I can very much empathize with the actor who played Boromir ( TiggerBear informs us that was
Sean Bean ) - I have a solid fear of flying myself - I have never even been in a helicopter, let alone an airplane. Although, in his case, I assume it was ( specifically ) flying up into the mountainsides in the helicopter that spooked him.

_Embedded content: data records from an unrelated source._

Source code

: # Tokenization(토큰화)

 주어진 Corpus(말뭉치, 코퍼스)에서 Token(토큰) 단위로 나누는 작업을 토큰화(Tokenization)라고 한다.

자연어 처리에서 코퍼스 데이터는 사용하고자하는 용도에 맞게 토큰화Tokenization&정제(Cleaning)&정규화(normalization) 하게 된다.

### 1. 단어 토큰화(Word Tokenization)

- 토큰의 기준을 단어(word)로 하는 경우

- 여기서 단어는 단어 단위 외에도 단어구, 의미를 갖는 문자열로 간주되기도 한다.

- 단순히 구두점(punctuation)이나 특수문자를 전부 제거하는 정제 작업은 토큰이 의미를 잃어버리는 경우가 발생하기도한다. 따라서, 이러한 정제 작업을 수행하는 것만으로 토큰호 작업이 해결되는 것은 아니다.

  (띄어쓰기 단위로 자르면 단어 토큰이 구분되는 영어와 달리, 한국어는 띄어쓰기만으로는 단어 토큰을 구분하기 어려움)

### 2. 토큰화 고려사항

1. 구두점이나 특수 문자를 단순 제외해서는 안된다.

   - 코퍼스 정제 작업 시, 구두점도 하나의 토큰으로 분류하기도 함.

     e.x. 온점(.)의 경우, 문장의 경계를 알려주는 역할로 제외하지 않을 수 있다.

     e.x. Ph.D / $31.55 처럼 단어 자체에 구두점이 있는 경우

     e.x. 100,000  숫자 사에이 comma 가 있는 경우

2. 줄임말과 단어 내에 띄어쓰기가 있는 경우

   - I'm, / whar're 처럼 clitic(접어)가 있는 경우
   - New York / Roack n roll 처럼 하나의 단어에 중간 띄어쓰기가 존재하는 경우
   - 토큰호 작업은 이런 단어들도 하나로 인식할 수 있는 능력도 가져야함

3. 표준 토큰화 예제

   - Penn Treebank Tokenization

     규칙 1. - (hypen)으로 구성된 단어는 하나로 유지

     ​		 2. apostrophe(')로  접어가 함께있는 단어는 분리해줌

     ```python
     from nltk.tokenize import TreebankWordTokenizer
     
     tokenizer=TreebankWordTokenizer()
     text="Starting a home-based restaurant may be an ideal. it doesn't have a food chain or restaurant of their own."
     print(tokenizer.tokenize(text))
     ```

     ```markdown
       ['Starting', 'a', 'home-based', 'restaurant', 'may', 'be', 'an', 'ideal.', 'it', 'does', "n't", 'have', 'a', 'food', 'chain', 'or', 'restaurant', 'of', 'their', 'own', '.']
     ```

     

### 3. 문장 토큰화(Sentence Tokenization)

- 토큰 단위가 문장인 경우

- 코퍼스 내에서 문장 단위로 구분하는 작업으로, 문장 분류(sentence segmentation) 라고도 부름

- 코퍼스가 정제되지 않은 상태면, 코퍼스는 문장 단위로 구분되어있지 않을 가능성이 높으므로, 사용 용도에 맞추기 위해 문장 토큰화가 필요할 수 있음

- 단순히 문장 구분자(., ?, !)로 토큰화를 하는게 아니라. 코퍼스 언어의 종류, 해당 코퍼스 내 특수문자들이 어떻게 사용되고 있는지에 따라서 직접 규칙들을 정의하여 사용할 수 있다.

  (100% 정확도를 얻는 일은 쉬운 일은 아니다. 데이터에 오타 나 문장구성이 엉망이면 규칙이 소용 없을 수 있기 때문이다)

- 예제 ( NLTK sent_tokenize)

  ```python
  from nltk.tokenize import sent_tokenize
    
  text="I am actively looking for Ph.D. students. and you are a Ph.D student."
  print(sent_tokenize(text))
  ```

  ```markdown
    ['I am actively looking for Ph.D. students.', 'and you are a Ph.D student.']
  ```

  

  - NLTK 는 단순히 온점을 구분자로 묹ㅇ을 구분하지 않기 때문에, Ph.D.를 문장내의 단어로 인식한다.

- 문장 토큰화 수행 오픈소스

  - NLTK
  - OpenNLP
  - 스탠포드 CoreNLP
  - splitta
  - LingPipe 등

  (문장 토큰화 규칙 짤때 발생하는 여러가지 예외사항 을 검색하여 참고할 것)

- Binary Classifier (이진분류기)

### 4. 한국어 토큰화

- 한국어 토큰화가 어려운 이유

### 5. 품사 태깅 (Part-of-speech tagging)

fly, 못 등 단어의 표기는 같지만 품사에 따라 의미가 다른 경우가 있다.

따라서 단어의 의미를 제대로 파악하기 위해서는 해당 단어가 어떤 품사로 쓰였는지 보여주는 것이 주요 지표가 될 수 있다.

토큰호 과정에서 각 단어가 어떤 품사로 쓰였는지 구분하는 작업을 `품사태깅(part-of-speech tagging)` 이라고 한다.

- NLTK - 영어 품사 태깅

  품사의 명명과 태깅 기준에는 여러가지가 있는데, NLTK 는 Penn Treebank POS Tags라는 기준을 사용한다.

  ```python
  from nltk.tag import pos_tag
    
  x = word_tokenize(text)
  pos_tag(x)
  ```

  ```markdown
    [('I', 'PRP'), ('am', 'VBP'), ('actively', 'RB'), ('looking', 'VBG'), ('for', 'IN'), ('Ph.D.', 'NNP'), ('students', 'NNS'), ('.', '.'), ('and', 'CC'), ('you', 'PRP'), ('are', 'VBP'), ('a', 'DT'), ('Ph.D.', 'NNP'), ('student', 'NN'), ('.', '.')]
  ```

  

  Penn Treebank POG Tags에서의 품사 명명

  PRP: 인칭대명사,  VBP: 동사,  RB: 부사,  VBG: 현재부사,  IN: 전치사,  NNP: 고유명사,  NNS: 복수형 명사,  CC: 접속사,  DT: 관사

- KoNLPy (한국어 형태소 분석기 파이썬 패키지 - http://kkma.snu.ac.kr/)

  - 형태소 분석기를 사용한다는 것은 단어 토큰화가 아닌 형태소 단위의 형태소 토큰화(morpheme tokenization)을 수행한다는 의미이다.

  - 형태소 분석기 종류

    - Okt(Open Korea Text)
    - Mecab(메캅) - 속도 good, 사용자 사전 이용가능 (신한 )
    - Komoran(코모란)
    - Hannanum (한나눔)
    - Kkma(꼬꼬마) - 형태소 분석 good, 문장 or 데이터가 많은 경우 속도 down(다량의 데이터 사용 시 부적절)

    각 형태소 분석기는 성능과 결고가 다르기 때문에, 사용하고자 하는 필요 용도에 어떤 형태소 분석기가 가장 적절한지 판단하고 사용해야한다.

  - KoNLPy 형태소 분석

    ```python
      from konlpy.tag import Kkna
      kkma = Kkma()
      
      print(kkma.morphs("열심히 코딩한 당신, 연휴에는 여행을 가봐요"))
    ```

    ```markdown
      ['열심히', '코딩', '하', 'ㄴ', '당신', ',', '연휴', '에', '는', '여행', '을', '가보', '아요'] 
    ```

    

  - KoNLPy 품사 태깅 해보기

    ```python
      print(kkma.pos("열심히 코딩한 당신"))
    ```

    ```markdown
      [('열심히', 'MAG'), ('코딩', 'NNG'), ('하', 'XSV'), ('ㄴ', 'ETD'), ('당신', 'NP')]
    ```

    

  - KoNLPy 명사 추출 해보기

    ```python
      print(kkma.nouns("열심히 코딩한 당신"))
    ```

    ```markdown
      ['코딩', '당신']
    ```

If I had been in his place, I would have done exactly waht he wound up doing - going up in the ski lift, and climbing for three hours - rather than go up in that helicopter!
It's a little bit ironic, since the character of Boromir is supposed to be that of a brave, fearless man.
( on the other hand, Boromir always does his brave deeds while his feet are planted firmly on the ground. )---
One of the panaromic, sweeping scenes that got left out of the movie, and that I missed seeing, ( perhaps this was added to the extended version? ) was the one where Frodo, wearing the Ring, ascends to the summit of Amon Hen, and in almost a kind of "vision" ( or at least, "aided" by the Ring - where it gives him a kind of "Super-Sight" ) he sees all around the neighborhood - The Misty Mountains, Mirkwood, Rohan, Isengard, Minas Tirith, even the great delta, Far Harad, and finally, his eyes are drawn to Mordor.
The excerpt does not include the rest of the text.